In the case of Harvard, Yale, and Princeton, the response from graduates and non-graduates has been phenomenal. In the ordinary course of common-place events, a present of five hundred thousand dollars marks at the very least a red letter day on the institutional calendar; but when one has become accustomed to speaking carelessly in terms of millions, any digit with a following of less than six ciphers seems almost trivial. Of the ten million dollars originally hoped for by the sponsors of the present University drive, over eight have been subscribed. Princeton has been equally successful, and Yale has just received another gift of half a million.
In all this ebullience of generosity, it seems almost ungracious to point to one aspect of the situation which it not without significance. There is a growing tendency to contribute money not for the general enlargement of the college as such, but for some special branch, or for some designated graduate school. Of the ten million dollar Harvard fund, the unusual proportion of one-half is set aside for the Graduate School of Business Administration alone; Yale's half-million is for the Law School, and two millions are to be devoted at Princeton to the construction of a new chapel.
No one would undertake for a moment to belittle the value of graduate schools, or to assert that new buildings are to the life of a college as nothing; but there is a very real danger here that the perspective on the true function of a university will be curiously distorted. If the present trend is allowed to continue unchecked, the university of the future will be little more than a collection of highly specialized technical schools, with somewhere in an out of the way corner the attenuated ghost of what was once a college of the liberal arts.
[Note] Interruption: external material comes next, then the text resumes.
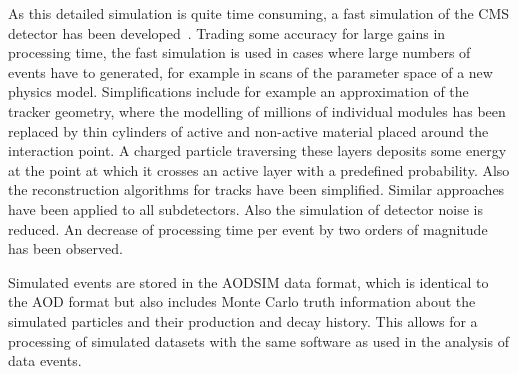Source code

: As this detailed simulation is quite time consuming, a fast simulation of the CMS detector has been developed~\cite{1742-6596-331-3-032049}. Trading some accuracy for large gains in processing time, the fast simulation is used in cases where large numbers of events have to generated, for example in scans of the parameter space of a new physics model. Simplifications include for example an approximation of the tracker geometry, where the modelling of millions of individual modules has been replaced by thin cylinders of active and non-active material placed around the interaction point. A charged particle traversing these layers deposits some energy at the point at which it crosses an active layer with a predefined probability. Also the reconstruction algorithms for tracks have been simplified. Similar approaches have been applied to all subdetectors. Also the simulation of detector noise is reduced. An decrease of processing time per event by two orders of magnitude has been observed. 

Simulated events are stored in the AODSIM data format, which is identical to the AOD format but also includes Monte Carlo truth information about the simulated particles and their production and decay history. This allows for a processing of simulated datasets with the same software as used in the analysis of data events.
An eventuality of this sort cannot be too greatly deplored in advance. The main purpose of any university worthy the name is not special training, but the diffusion of a broad, liberal education, and the fostering of an idealistic humanism. Not until everything possible has been done to further the accomplishment of this vital aim the sine qua non of all civilizations which have left their impress on the pages of history can the claims of externals or appendages be considered.